### [Exercise instructions]
Restate the records word for word. Include no pictures.

### [Records supplied]
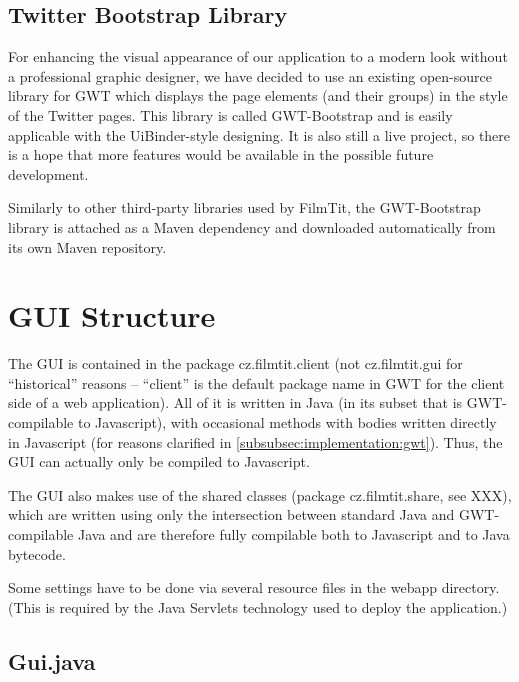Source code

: \subsection{Twitter Bootstrap Library}
For enhancing the visual appearance of our application to a modern look without a professional graphic designer, we have decided to use an existing open-source library for GWT which displays the page elements (and their groups) in the style of the Twitter pages. This library is called GWT-Bootstrap and is easily applicable with the UiBinder-style designing. It is also still a live project, so there is a hope that more features would be available in the possible future development.

Similarly to other third-party libraries used by FilmTit, the GWT-Bootstrap library is attached as a Maven dependency and downloaded automatically from its own Maven repository.


\section{GUI Structure}

The GUI is contained in the package cz.filmtit.client (not cz.filmtit.gui for ``historical'' reasons -- ``client'' is the default package name in GWT for the client side of a web application). All of it is written in Java (in its subset that is GWT-compilable to Javascript), with occasional methods with bodies written directly in Javascript (for reasons clarified in \ref{subsubsec:implementation:gwt}). Thus, the GUI can actually only be compiled to Javascript.

The GUI also makes use of the shared classes (package cz.filmtit.share, see XXX), which are written using only the intersection between standard Java and GWT-compilable Java and are therefore fully compilable both to Javascript and to Java bytecode.

Some settings have to be done via several resource files in the webapp directory. (This is required by the Java Servlets technology used to deploy the application.)


\subsection{Gui.java}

### [Response to the exercise]
Source code

: \subsection{Twitter Bootstrap Library}
For enhancing the visual appearance of our application to a modern look without a professional graphic designer, we have decided to use an existing open-source library for GWT which displays the page elements (and their groups) in the style of the Twitter pages. This library is called GWT-Bootstrap and is easily applicable with the UiBinder-style designing. It is also still a live project, so there is a hope that more features would be available in the possible future development.

Similarly to other third-party libraries used by FilmTit, the GWT-Bootstrap library is attached as a Maven dependency and downloaded automatically from its own Maven repository.


\section{GUI Structure}

The GUI is contained in the package cz.filmtit.client (not cz.filmtit.gui for ``historical'' reasons -- ``client'' is the default package name in GWT for the client side of a web application). All of it is written in Java (in its subset that is GWT-compilable to Javascript), with occasional methods with bodies written directly in Javascript (for reasons clarified in \ref{subsubsec:implementation:gwt}). Thus, the GUI can actually only be compiled to Javascript.

The GUI also makes use of the shared classes (package cz.filmtit.share, see XXX), which are written using only the intersection between standard Java and GWT-compilable Java and are therefore fully compilable both to Javascript and to Java bytecode.

Some settings have to be done via several resource files in the webapp directory. (This is required by the Java Servlets technology used to deploy the application.)


\subsection{Gui.java}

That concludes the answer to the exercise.